Transgenic mice with reduced dopamine synthesis, including synthesis in VTA dopamine neurons, have increased energy expenditure and increased BAT thermogenesis33. Moreover, loss of D2 receptors leads to increased energy expenditure and decreased body weight in experimental animals34, suggesting that increased BAT thermogenesis might contribute to this weight loss. It may be the case that activation of dopamine D2 receptors contributes to the marked weight gain associated with the use of atypical antipsychotic agents35.

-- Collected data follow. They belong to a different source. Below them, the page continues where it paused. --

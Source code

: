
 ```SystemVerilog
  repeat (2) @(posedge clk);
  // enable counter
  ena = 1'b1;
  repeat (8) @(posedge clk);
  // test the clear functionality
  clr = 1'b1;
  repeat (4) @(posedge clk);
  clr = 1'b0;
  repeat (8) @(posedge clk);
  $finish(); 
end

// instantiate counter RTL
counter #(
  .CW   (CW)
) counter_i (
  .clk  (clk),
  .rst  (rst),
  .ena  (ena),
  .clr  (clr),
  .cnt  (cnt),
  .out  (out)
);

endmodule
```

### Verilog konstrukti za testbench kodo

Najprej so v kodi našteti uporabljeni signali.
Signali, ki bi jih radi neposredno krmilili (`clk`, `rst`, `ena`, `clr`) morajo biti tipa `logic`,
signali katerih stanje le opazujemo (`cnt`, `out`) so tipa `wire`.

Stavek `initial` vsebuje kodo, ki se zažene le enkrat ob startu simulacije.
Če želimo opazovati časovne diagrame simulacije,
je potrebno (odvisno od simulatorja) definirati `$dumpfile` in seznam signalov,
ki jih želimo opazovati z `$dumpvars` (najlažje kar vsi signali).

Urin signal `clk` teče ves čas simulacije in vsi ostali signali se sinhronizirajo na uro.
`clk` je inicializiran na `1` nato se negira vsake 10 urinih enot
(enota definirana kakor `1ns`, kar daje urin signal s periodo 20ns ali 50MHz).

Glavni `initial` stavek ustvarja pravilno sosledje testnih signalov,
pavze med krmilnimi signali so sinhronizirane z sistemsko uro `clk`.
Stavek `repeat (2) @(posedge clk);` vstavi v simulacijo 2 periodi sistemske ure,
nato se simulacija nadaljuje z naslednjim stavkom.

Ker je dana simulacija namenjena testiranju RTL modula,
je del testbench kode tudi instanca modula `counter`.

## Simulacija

In Parkinson’s disease there is a substantial loss of dopamine-synthesizing neurons in the VTA, as well as the substantia nigra36,37,38,39. It is, therefore, interesting to note that patients with Parkinson’s disease have weight loss associated with an increased basal metabolic rate40,41,42. This elevated energy expenditure is reduced by dopamine-replacement therapy43 and by the use of therapeutic brain stimulation44. Apomorphine (dopamine D2 agonist) infusion for amelioration of Parkinson’s disease symptomology also leads to weight gain45. Patients with Parkinson’s disease are also reported to have higher brain temperatures and lower hand temperatures, consistent with increased heat production and/or decreased heat loss46,47,48. This could be related to loss of dopamine neurons in the VTA.

Conclusion

Quinpirole-mediated stimulation of central dopamine D2 receptors reduces the BAT thermogenesis that contributes to emotional hyperthermia. The brain neural circuitry mediating this response includes the indirect pathway linking the LHb with the medullary raphé - a pathway that may include the dopamine-synthesizing neurons of the VTA. Quinpirole’s inhibition of emotional hyperthermia could be mediated via the actions of VTA dopamine neurons, or their rostrally-innervated target nuclei.